De certa forma, a evolução da democracia brasileira e de nossas instituições republicanas pode ser vista como uma luta incessante para reduzir o poder da caneta e fazer prevalecer princípios democráticos como os da legalidade, impessoalidade, moralidade, publicidade e eficiência.
A realização de concursos públicos democratizou o acesso ao serviço público e reduziu a prática secular de nomear “amigos do rei” para cargos de magistratura, magistério, fisco etc.
O estabelecimento de normas tributárias e financeiras, com força constitucional, reduziu o arbítrio na cobrança e na não-cobrança de impostos e taxas, bem como na aplicação dos recursos arrecadados que deve obedecer às leis orçamentárias e de responsabilidade fiscal.
Outro campo dessa batalha incessante entre o patrimonialismo e a República são as contratações da administração pública e os pagamentos delas decorrentes. Até pouco tempo, não eram incomuns situações em que se contratavam apenas os que comungavam da mesma aliança política dos contratantes ou com eles partilhavam seus ganhos. Em outra modalidade, a contratação se dava de forma imparcial, mas só recebiam por seus produtos e serviços aqueles que aceitavam determinadas condições, não explicitadas nos editais, mas exigidas pelos “donos da caneta”.
De modo a minimizar o problema e assegurar o direito dos contratados, a Lei 14.133/2021, a Nova Lei de Licitações e Contratos – NLL, buscou aprimorar um mecanismo originado na anterior Lei 8.666/1993: a ordem cronológica da exigibilidade de pagamentos. A ideia é simples: na medida em que os contratados cumprem as suas obrigações e comprovam o direito de receber os respectivos valores, a chamada liquidação da despesa, passam a formar uma “fila”. Ao efetuar os pagamentos, o gestor público não pode bagunçar essa fila, privilegiando uns em detrimento de outros. É obrigado a seguir a ordem cronológica.
Tem mais: essa fila não é secreta, pois cada órgão público deve disponibilizar, mensalmente, em seção específica de acesso à informação em seu sítio na internet, a ordem cronológica de seus pagamentos.

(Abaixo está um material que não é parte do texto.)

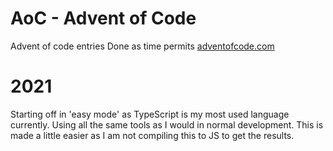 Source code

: # AoC - Advent of Code

Advent of code entries
Done as time permits
<a href="https://adventofcode.com">adventofcode.com</a>

# 2021

Starting off in 'easy mode' as TypeScript is my most used language currently.
Using all the same tools as I would in normal development.
This is made a little easier as I am not compiling this to JS to get the results.
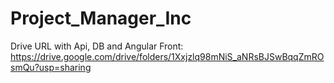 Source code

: # Project_Manager_Inc
Drive URL with Api, DB and Angular Front: https://drive.google.com/drive/folders/1Xxjzlq98mNiS_aNRsBJSwBqqZmROsmQu?usp=sharing
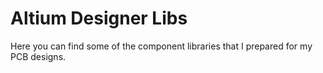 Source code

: # Altium Designer Libs

Here you can find some of the component libraries that I prepared for my PCB designs.
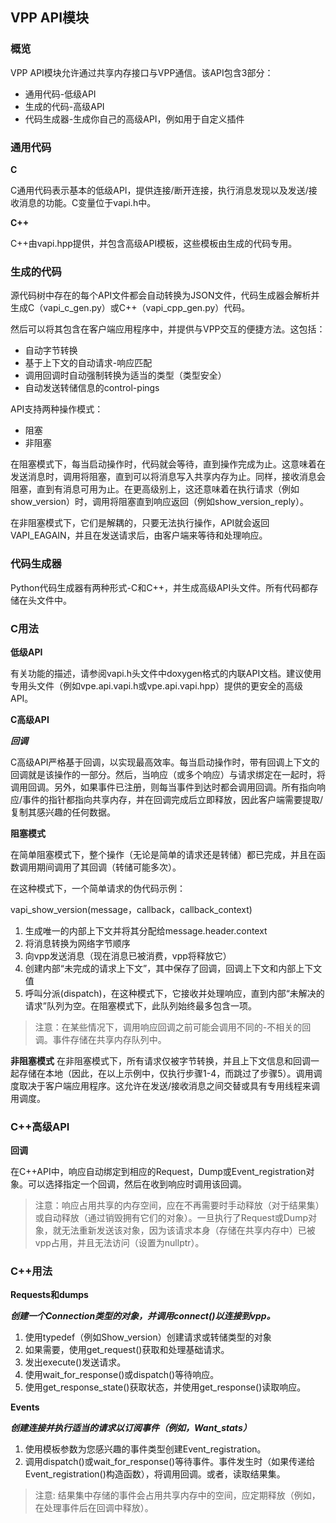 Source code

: ## VPP API模块

### 概览

VPP API模块允许通过共享内存接口与VPP通信。该API包含3部分：
* 通用代码-低级API
* 生成的代码-高级API
* 代码生成器-生成你自己的高级API，例如用于自定义插件

### 通用代码

**C**

C通用代码表示基本的低级API，提供连接/断开连接，执行消息发现以及发送/接收消息的功能。C变量位于vapi.h中。

**C++**

C++由vapi.hpp提供，并包含高级API模板，这些模板由生成的代码专用。

### 生成的代码
源代码树中存在的每个API文件都会自动转换为JSON文件，代码生成器会解析并生成C（vapi_c_gen.py）或C++（vapi_cpp_gen.py）代码。

然后可以将其包含在客户端应用程序中，并提供与VPP交互的便捷方法。这包括：
* 自动字节转换
* 基于上下文的自动请求-响应匹配
* 调用回调时自动强制转换为适当的类型（类型安全）
* 自动发送转储信息的control-pings

API支持两种操作模式：
* 阻塞
* 非阻塞

在阻塞模式下，每当启动操作时，代码就会等待，直到操作完成为止。这意味着在发送消息时，调用将阻塞，直到可以将消息写入共享内存为止。同样，接收消息会阻塞，直到有消息可用为止。在更高级别上，这还意味着在执行请求（例如show_version）时，调用将阻塞直到响应返回（例如show_version_reply）。

在非阻塞模式下，它们是解耦的，只要无法执行操作，API就会返回VAPI_EAGAIN，并且在发送请求后，由客户端来等待和处理响应。

### 代码生成器
Python代码生成器有两种形式-C和C++，并生成高级API头文件。所有代码都存储在头文件中。

### C用法
**低级API**

有关功能的描述，请参阅vapi.h头文件中doxygen格式的内联API文档。建议使用专用头文件（例如vpe.api.vapi.h或vpe.api.vapi.hpp）提供的更安全的高级API。

**C高级API**

***回调***

C高级API严格基于回调，以实现最高效率。每当启动操作时，带有回调上下文的回调就是该操作的一部分。然后，当响应（或多个响应）与请求绑定在一起时，将调用回调。另外，如果事件已注册，则每当事件到达时都会调用回调。所有指向响应/事件的指针都指向共享内存，并在回调完成后立即释放，因此客户端需要提取/复制其感兴趣的任何数据。

**阻塞模式**

在简单阻塞模式下，整个操作（无论是简单的请求还是转储）都已完成，并且在函数调用期间调用了其回调（转储可能多次）。

在这种模式下，一个简单请求的伪代码示例：

vapi_show_version(message，callback，callback_context)
1. 生成唯一的内部上下文并将其分配给message.header.context
2. 将消息转换为网络字节顺序
3. 向vpp发送消息（现在消息已被消费，vpp将释放它）
4. 创建内部“未完成的请求上下文”，其中保存了回调，回调上下文和内部上下文值
5. 呼叫分派(dispatch)，在这种模式下，它接收并处理响应，直到内部“未解决的请求”队列为空。在阻塞模式下，此队列始终最多包含一项。

> 注意：在某些情况下，调用响应回调之前可能会调用不同的-不相关的回调。事件存储在共享内存队列中。

**非阻塞模式** 在非阻塞模式下，所有请求仅被字节转换，并且上下文信息和回调一起存储在本地（因此，在以上示例中，仅执行步骤1-4，而跳过了步骤5）。调用调度取决于客户端应用程序。这允许在发送/接收消息之间交替或具有专用线程来调用调度。

### C++高级API

**回调**

在C++API中，响应自动绑定到相应的Request，Dump或Event_registration对象。可以选择指定一个回调，然后在收到响应时调用该回调。

> 注意：响应占用共享的内存空间，应在不再需要时手动释放（对于结果集）或自动释放（通过销毁拥有它们的对象）。一旦执行了Request或Dump对象，就无法重新发送该对象，因为该请求本身（存储在共享内存中）已被vpp占用，并且无法访问（设置为nullptr）。

### C++用法

**Requests和dumps**

***创建一个Connection类型的对象，并调用connect()以连接到vpp。***

1. 使用typedef（例如Show_version）创建请求或转储类型的对象
2. 如果需要，使用get_request()获取和处理基础请求。
3. 发出execute()发送请求。
4. 使用wait_for_response()或dispatch()等待响应。
5. 使用get_response_state()获取状态，并使用get_response()读取响应。

**Events**

***创建连接并执行适当的请求以订阅事件（例如，Want_stats）***

1. 使用模板参数为您感兴趣的事件类型创建Event_registration。
2. 调用dispatch()或wait_for_response()等待事件。事件发生时（如果传递给Event_registration()构造函数），将调用回调。或者，读取结果集。

> 注意: 结果集中存储的事件会占用共享内存中的空间，应定期释放（例如，在处理事件后在回调中释放）。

Existem algumas regras que visam dar praticidade ao processo. Primeiro: haverá uma fila por cada fonte diferenciada de recursos. Por exemplo, pagamentos relativos a transferências do SUS estão numa fila diferente dos de receita própria do órgão. Segundo: para cada fonte de recursos, haverá uma ordem cronológica para as seguintes categorias de contratos: fornecimento de bens; locações; prestação de serviços; e realização de obras.
Assim como nos bancos e supermercados existe um atendimento preferencial a gestantes e idosos, a NLL também prevê hipóteses excepcionais de alteração na ordem cronológica como, por exemplo, para o pagamento a microempresa, empresa de pequeno porte, agricultor familiar, produtor rural pessoa física, microempreendedor individual e sociedade cooperativa, desde que demonstrado o risco de descontinuidade do cumprimento do objeto contratual. Tais hipóteses exigem mediante prévia justificativa da autoridade competente e posterior comunicação ao órgão de controle interno da Administração e ao tribunal de contas, além de serem divulgadas na internet.
A inobservância imotivada da ordem cronológica de pagamentos ensejará a apuração de responsabilidade do agente responsável, cabendo aos órgãos de controle a sua fiscalização, sendo que o pagamento de fatura com preterição da ordem cronológica de sua exigibilidade passou a ser considerado crime, tipificado no art. 337-H do Código Penal, punido com reclusão, de quatro a oito anos, e multa.
Para a NLL, a fila de pagamentos é republicana e democrática. Viva a fila e abaixo a caneta!
Luiz Henrique Lima é professor e Auditor Substituto de Conselheiro do TCE-MT.